Timeout Classification

Timeout classification lets Cortex distinguish between query timeouts caused by expensive user queries (4XX) and those caused by system issues (5XX). When enabled, queries that spend most of their time in PromQL evaluation are returned as 422 Unprocessable Entity instead of 503 Service Unavailable, giving callers a clear signal to simplify the query rather than retry.

How It Works

When a query (instant/ranged, other apis are unchanged) arrives at the querier, the feature:

  1. Subtracts any time the query spent waiting in the scheduler queue from the configured deadline.
  2. Sets a proactive context timeout using the remaining budget, so the querier cancels the query slightly before the PromQL engine’s own timeout fires.
  3. On timeout, inspects phase timings (storage fetch time vs. total time) to compute eval time.
  4. If eval time exceeds the configured threshold, the timeout is classified as a user error (4XX). Otherwise it remains a system error (5XX).

This means expensive queries that burn their budget in PromQL evaluation get a 422, while other queries remain a 5XX.
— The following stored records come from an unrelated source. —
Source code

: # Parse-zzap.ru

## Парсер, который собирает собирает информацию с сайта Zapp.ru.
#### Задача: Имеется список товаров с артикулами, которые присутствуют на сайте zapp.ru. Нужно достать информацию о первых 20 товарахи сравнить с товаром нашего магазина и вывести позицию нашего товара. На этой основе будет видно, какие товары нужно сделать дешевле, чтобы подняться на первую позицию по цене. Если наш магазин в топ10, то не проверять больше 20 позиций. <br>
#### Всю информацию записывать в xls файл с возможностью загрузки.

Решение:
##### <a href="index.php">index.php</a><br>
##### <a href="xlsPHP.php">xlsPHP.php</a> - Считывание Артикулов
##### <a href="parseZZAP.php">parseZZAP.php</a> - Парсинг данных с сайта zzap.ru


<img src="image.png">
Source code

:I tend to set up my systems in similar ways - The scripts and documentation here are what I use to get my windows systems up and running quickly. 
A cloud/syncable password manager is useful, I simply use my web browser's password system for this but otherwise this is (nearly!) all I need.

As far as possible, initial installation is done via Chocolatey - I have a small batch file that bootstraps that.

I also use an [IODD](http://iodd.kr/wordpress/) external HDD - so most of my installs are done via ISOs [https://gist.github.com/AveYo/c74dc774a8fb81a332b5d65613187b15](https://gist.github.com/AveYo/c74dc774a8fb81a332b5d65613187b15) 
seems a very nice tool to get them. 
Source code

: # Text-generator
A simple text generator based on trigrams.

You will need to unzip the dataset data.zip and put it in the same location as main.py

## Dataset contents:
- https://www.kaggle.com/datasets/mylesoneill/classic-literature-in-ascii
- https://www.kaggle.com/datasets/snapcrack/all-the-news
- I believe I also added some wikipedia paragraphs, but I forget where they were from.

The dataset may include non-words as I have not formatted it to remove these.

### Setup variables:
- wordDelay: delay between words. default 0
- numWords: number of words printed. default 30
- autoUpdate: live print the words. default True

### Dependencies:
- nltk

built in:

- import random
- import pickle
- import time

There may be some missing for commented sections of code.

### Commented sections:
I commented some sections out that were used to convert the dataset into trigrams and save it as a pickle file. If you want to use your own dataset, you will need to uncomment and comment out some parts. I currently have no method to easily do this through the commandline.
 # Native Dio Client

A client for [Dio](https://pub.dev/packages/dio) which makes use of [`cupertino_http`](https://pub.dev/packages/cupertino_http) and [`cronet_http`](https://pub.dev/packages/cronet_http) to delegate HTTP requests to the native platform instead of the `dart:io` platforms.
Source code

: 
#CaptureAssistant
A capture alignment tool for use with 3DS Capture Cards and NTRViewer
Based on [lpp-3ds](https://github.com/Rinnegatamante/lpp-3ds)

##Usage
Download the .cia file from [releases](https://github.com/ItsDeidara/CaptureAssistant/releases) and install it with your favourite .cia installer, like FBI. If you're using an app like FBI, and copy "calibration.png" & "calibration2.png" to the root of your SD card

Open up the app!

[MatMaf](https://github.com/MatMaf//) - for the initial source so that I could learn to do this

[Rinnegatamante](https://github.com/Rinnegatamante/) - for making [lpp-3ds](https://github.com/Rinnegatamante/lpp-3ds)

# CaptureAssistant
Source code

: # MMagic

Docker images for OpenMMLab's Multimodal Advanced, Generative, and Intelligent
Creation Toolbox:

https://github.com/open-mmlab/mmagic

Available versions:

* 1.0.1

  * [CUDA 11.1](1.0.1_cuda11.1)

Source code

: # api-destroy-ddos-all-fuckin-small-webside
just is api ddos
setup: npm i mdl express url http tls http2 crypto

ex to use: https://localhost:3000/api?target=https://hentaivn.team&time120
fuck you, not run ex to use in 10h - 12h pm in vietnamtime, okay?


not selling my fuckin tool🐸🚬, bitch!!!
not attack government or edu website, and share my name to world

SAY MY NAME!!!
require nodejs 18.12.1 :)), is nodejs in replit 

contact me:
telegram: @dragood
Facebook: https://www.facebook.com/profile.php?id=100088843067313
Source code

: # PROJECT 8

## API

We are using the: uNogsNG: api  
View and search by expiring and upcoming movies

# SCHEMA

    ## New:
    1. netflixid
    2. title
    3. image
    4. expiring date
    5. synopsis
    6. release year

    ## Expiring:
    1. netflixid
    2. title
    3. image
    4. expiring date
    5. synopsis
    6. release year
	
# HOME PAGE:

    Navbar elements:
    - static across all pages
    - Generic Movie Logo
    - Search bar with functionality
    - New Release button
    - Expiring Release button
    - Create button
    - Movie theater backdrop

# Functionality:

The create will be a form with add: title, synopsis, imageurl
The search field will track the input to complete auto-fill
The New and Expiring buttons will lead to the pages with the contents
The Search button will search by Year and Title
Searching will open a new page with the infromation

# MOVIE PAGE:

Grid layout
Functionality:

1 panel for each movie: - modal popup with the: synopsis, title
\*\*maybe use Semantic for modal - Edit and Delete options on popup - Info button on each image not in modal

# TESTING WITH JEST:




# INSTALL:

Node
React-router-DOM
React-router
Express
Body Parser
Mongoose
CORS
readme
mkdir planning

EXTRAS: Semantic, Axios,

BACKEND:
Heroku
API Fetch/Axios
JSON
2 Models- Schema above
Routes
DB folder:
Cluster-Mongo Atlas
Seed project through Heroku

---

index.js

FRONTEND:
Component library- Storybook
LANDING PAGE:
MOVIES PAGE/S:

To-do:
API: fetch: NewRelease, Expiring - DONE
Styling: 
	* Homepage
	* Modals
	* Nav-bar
  • Note that due to different query shards not returning at the same time, the first returned timed out shard gets to decide whether the query will be converted to 4XX.

Configuration

Enable the feature and set the three related flags:

querier:
  timeout_classification_enabled: true
  timeout_classification_deadline: 1m59s
  timeout_classification_eval_threshold: 1m30s
FlagDefaultDescription
timeout_classification_enabledfalseEnable 5XX-to-4XX conversion based on phase timing.
timeout_classification_deadline1m59sProactive cancellation deadline. Set this a few seconds less than the querier timeout.
timeout_classification_eval_threshold1m30sEval time above which a timeout is classified as user error (4XX). Must be ≤ the deadline.

Constraints

  • timeout_classification_deadline must be positive and strictly less than querier.timeout.
  • timeout_classification_eval_threshold must be positive and ≤ timeout_classification_deadline.
  • Query stats must be enabled (query_stats_enabled: true on the frontend handler) for classification to work.

Tuning

  • The deadline should be close to but below the querier timeout so the proactive cancellation fires first. A gap of 1–2 seconds is typical.
  • The eval threshold controls sensitivity. A lower threshold classifies more timeouts as user errors; a higher threshold is more conservative. Start with the default and adjust based on your workload.
  • Monitor the decision field in the timeout classification log line (query shard timed out with classification) to see how queries are being classified before enabling the conversion.

Observability

When a query times out and query stats is active, the querier emits a warning-level log line containing:

  • queue_wait_time — time spent in the scheduler queue
  • query_storage_wall_time — time spent fetching data from storage
  • eval_time — computed as total_time - query_storage_wall_time
  • decision0 for 5XX (system), 1 for 4XX (user)
  • conversion_enabled — whether the status code conversion is active

These fields are logged regardless of whether conversion is enabled, so you can observe classification behavior in dry-run mode by setting timeout_classification_enabled: false and reviewing the logs.